It’s sick. It’s wrong. Horrible. Disgusting. What the FCK was I thinking? When the alcoholic took over, I wasn’t thinking. I didn’t care. Or at least I couldn’t care. My kids must have had the most ill feelings ever. How could someone they trust make them feel this way and put them in this situation. Lives at stake. I’m sick writing about this. I want to cry. But I don’t want to hold onto this any longer. I want to continue to heal. I’m owning everything I have done drunk. Writing this blog so far has been therapeutic.

There were 2 incidences this week that made my kids very leery. Wednesday, I spent some time with my Mom. It was much needed. Our relationship is a work in progress and I’m taking baby steps. I was driving her car, so we picked the kids up. They immediately got in her car, studied my eyes and were very inquisitive on why I was driving her car.
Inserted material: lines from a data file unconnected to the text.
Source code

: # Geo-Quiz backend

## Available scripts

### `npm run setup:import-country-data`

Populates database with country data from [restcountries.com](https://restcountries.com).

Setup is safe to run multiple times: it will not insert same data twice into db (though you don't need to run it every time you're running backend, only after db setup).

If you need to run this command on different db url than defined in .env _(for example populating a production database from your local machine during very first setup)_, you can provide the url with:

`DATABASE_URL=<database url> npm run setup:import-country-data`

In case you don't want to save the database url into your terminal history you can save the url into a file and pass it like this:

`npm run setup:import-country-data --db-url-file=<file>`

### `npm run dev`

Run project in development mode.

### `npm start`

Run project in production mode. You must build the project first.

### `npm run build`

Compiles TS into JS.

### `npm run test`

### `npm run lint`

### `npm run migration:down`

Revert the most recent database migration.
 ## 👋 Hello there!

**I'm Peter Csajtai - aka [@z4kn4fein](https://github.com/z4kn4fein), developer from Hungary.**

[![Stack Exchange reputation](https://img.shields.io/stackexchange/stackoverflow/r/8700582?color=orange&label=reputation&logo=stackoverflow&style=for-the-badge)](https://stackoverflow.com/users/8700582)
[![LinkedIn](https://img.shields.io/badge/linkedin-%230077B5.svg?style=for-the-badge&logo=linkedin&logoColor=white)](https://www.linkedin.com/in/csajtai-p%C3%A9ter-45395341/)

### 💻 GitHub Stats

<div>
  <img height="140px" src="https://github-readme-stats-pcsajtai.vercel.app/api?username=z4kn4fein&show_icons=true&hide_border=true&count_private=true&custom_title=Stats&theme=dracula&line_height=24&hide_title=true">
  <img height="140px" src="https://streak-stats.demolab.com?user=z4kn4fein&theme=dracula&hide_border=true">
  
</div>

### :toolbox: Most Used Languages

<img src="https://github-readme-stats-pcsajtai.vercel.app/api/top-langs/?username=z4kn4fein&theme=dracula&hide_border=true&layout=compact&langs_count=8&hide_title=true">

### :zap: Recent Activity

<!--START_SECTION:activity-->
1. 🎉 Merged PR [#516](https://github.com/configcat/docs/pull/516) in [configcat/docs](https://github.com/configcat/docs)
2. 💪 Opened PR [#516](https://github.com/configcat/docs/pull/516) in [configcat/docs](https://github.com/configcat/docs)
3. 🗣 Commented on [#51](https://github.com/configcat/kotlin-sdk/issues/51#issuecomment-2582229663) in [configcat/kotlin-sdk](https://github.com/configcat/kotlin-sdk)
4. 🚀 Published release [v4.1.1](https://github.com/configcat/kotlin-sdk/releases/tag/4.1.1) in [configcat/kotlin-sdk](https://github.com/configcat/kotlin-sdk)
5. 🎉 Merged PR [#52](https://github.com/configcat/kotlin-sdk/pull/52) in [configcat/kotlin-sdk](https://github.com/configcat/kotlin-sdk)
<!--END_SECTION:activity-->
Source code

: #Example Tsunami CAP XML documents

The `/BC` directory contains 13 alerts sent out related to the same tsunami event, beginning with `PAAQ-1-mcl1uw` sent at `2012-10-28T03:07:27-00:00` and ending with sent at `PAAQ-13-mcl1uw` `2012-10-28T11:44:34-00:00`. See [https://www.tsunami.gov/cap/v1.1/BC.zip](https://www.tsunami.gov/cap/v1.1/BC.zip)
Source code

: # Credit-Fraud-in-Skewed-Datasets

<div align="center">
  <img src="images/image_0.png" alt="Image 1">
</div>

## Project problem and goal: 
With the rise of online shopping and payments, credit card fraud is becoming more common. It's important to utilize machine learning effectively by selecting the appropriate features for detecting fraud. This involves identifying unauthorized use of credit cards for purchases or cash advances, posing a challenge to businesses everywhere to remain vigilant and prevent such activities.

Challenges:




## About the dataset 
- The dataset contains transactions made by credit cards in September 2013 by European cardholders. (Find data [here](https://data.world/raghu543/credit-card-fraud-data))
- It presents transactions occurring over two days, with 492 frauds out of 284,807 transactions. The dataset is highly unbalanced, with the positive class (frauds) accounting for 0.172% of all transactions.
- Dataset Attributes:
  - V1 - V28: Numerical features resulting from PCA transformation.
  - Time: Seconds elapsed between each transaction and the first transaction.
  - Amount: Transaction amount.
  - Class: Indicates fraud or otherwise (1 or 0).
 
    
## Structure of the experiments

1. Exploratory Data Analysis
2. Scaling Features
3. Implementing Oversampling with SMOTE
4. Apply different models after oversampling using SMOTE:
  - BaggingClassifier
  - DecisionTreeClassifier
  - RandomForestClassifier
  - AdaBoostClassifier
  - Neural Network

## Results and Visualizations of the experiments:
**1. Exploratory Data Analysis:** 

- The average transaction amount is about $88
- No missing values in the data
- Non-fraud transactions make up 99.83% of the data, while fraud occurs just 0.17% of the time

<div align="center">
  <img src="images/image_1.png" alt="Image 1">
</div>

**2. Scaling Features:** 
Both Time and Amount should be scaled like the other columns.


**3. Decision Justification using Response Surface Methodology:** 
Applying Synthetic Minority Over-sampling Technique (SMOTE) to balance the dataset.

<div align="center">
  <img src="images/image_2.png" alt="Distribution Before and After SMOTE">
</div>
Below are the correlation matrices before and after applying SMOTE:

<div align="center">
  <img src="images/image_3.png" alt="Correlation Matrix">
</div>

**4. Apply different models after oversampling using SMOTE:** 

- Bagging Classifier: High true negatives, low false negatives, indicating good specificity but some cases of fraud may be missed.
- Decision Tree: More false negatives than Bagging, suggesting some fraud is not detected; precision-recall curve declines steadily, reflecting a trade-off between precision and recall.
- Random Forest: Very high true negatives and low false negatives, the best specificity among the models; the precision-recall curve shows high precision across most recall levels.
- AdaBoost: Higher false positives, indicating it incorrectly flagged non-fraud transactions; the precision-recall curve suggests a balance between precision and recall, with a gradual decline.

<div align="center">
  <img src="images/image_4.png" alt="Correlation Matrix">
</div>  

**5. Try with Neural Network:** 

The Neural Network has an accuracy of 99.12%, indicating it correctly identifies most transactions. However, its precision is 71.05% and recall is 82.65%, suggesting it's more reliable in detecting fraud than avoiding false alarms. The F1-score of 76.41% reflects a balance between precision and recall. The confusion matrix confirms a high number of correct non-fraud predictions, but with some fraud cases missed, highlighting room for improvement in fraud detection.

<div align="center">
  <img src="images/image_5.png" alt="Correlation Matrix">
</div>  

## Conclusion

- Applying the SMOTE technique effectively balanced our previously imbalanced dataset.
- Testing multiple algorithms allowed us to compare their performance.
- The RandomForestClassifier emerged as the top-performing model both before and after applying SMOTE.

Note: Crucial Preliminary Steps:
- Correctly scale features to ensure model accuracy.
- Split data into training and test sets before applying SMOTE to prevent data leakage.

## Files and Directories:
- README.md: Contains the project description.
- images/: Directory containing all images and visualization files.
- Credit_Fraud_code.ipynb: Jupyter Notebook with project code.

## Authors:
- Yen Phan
Took a couple of minutes but we both wanted them to understand and feel secure as to why even though the answer was simple. The 2nd time was on Thursday. Thursday’s are my match days for the tennis team that I’m on. The match was out of town. On the way back, there was traffic, road construction and an accident. I called the school and let them know I wouldn’t be there until 10 minutes after school let out. I drive up to the school, my happiness sitting there waiting. Right before anyone opens a door, my oldest stares long and hard. I smile. She’s guarding her younger sisters making sure Mom isn’t late because of vodka induced crazy eyes. Thursday’s have been historically drunk days. I play my match, we win and celebrate. They get into the car and I explain why I’m late. I ask what he best part of their day was, as I do every day. My youngest says, “You coming late and you being ok…..”. Wow! It stings and comforts me all at once. I want to immediately tell myself what a shitty mother I’ve been but I can’t keep beating myself up. So I told myself that a shitty mother wouldn’t be over a month sober.

I don’t care how long it takes to reinforce to my 3 girls that Mom is sober and present. I will do whatever it takes. I want to be the sober super hero sans a drink in my hand.

Sobriety round 2 hasn’t been easy every single day. The not drinking part has been the easiest because I hate what alcohol has done to me and to my family. Some days I live in the whole “pink cloud” world. Other days, life is a reality, as it should be and I don’t feel like being overly happy. Shit, I’m human. I get tired and can’t run 100 mph all day long. I expect a lot from myself. A lot! I don’t always see the problem with that but my therapist says that having too many expectations on myself will get in the way of me loving myself when I can’t get every expectation of myself done in the time frame I’ve set for myself.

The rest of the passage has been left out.